La disoccupazione, nel gennaio 2012, è ai massimi storici dal 2001

La disoccupazione, nel gennaio 2012, è ai massimi storici dal 2001. Sono state superate anche le previsioni dei più pessimisti, che ipotizzavano una percentuale di disoccupati pari all’8,7%. Invece sta all’8,9% della è popolazione totale, il che significa oltre il 30% di quella giovanile. Un giovane su tre è senza lavoro.

Sembrano dati catastrofici, ma la realtà è anche più nera. Queste percentuali infatti contano come occupati anche quelli che, nel periodo considerato, hanno lavorato per poche ore o per un giorno.
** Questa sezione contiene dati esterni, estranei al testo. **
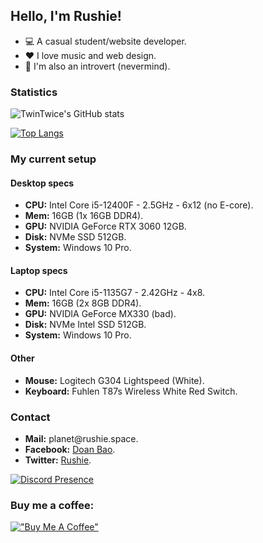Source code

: <h2>Hello, I'm Rushie!</h2>

<ul>
  <li>💻 A casual student/website developer.</li>
  <li>♥️ I love music and web design.</li>
  <li>👋 I'm also an introvert (nevermind).</li>
</ul>

### Statistics

![TwinTwice's GitHub stats](https://github-readme-stats.vercel.app/api?username=rushiedev&show_icons=true&theme=merko&hide_border=true)

[![Top Langs](https://github-readme-stats.vercel.app/api/top-langs/?username=rushiedev&theme=merko&hide_border=true)](https://github.com/rushiedev/rushiedev)

### My current setup

#### Desktop specs

<ul>
  <li><strong>CPU:</strong> Intel Core i5-12400F - 2.5GHz - 6x12 (no E-core).</li>
  <li><strong>Mem:</strong> 16GB (1x 16GB DDR4).</li>
  <li><strong>GPU:</strong> NVIDIA GeForce RTX 3060 12GB.</li>
  <li><strong>Disk:</strong> NVMe SSD 512GB.</li>
  <li><strong>System:</strong> Windows 10 Pro.</li>
</ul>

#### Laptop specs

<ul>
  <li><strong>CPU:</strong> Intel Core i5-1135G7 - 2.42GHz - 4x8.</li>
  <li><strong>Mem:</strong> 16GB (2x 8GB DDR4).</li>
  <li><strong>GPU:</strong> NVIDIA GeForce MX330 (bad).</li>
  <li><strong>Disk:</strong> NVMe Intel SSD 512GB.</li>
  <li><strong>System:</strong> Windows 10 Pro.</li>
</ul>

#### Other

<ul>
  <li><strong>Mouse:</strong> Logitech G304 Lightspeed (White).</li>
  <li><strong>Keyboard:</strong> Fuhlen T87s Wireless White Red Switch.</li>
</ul>

### Contact

<ul>
  <li><strong>Mail:</strong> planet@rushie.space.</li>
  <li><strong>Facebook:</strong> <a href="https://www.facebook.com/twintwice.dev/">Doan Bao</a>.</li>
  <li><strong>Twitter:</strong> <a href="https://twitter.com/mira_rushie">Rushie</a>.</li>
</ul>

[![Discord Presence](https://lanyard.cnrad.dev/api/295936488661843968?theme=dark&bg=282A36&borderRadius=15px&animated=true)](https://discord.com/users/295936488661843968)

### Buy me a coffee:

[!["Buy Me A Coffee"](https://www.buymeacoffee.com/assets/img/custom_images/orange_img.png)](https://www.buymeacoffee.com/asako)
Non considerano invece quella massa crescente di persone, soprattutto molto giovani o ultracinquantenni, che il lavoro nemmeno provano più a cercarlo. Secondo le nostre stime, e anche secondo quelle di Bankitalia, il dato reale è dell’11%.

In questo quadro di sfacelo, chi pensa all’eliminazione in tutto o in parte dell’art. 18 sta fuori dal mondo. Il problema, oggi, non riguarda i diritti dei lavoratori, ma che i lavoratori ci siano: come i dati di oggi dimostrano ce ne sono sempre di meno. Di questo dovrebbe occuparsi il governo, e non di imporre alle parti sociali un’agenda delle priorità opposta a quella che suggerisce la realtà.

La favola per cui solo una maggiore libertà di licenziamento potrebbe risollevare il mercato del lavoro è un controsenso smentito proprio dall’aumento della disoccupazione. Sono dieci anni che i diritti dei lavoratori vengono sistematicamente eliminati, senza che ciò sia servito a difendere anche un solo posto di lavoro.